* TASK INSTRUCTIONS *
Restrict the output to the lines below starting at the one that contains "The name itself is pretty explanatory." and ending at the one that contains "Card wars is", and restate them word for word, both ends included.

* EXTRACTED DATA *
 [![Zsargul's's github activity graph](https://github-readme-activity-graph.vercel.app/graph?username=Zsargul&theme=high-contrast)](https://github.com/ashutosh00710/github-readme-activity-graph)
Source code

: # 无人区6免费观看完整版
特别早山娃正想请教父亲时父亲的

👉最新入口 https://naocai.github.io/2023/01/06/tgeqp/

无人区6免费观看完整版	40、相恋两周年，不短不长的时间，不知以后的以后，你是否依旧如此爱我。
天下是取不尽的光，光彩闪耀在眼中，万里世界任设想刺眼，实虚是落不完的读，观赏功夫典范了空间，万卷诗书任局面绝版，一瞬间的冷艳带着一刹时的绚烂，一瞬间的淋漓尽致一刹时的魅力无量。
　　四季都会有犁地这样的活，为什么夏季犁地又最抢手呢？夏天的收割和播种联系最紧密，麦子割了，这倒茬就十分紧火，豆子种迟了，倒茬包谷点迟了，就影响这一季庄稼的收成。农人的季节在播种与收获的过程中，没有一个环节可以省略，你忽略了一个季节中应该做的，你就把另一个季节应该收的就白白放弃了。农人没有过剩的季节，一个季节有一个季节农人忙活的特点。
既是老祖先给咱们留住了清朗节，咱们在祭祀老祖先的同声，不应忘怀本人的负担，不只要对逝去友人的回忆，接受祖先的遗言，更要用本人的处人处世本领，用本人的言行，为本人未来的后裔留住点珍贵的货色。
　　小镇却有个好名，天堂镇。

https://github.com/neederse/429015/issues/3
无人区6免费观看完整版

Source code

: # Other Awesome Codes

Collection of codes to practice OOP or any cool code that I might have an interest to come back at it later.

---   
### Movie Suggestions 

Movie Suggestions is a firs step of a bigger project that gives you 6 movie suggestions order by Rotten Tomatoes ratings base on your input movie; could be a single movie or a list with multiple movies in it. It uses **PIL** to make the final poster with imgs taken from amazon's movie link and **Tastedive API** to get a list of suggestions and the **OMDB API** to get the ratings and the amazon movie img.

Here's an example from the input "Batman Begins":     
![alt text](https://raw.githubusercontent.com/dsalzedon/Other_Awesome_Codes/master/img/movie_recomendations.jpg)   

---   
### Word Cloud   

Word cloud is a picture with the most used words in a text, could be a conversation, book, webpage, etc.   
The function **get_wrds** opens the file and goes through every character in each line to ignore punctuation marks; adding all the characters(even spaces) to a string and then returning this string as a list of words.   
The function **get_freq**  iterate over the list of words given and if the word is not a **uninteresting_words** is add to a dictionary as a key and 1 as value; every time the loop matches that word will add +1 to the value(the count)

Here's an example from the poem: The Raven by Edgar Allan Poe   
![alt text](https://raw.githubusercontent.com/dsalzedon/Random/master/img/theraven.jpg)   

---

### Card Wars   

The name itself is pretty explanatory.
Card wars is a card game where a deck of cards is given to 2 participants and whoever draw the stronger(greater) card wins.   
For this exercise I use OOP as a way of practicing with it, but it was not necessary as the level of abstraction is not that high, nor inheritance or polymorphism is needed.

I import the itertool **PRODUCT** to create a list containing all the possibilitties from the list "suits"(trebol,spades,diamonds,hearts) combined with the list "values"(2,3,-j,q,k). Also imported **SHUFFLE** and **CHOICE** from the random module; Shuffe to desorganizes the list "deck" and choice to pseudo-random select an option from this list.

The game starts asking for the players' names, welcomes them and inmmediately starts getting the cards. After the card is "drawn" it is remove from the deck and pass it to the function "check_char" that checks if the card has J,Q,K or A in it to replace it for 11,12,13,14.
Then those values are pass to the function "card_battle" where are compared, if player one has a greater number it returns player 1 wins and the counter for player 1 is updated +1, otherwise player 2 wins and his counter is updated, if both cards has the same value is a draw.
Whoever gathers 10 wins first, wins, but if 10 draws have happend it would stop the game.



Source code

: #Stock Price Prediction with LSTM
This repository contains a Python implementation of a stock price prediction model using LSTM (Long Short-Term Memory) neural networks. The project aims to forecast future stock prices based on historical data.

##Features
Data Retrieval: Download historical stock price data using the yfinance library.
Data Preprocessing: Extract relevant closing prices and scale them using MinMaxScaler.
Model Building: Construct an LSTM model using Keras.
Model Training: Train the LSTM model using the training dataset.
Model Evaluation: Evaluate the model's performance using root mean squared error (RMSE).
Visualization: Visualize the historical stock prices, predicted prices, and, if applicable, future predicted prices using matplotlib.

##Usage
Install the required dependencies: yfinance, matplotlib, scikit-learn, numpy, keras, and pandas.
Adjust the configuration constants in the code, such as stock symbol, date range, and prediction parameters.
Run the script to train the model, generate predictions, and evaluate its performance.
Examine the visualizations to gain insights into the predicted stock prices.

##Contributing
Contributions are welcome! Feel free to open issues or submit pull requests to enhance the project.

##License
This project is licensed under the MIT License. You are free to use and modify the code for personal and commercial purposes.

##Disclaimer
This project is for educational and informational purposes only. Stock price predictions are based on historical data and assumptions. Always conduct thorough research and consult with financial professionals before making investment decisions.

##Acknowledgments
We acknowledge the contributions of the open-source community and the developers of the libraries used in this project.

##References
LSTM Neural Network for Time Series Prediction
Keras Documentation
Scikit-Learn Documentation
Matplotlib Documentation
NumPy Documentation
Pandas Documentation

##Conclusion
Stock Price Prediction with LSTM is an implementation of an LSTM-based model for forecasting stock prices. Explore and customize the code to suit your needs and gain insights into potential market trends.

* EXPECTED OUTPUT *
The name itself is pretty explanatory.
Card wars is a card game where a deck of cards is given to 2 participants and whoever draw the stronger(greater) card wins.   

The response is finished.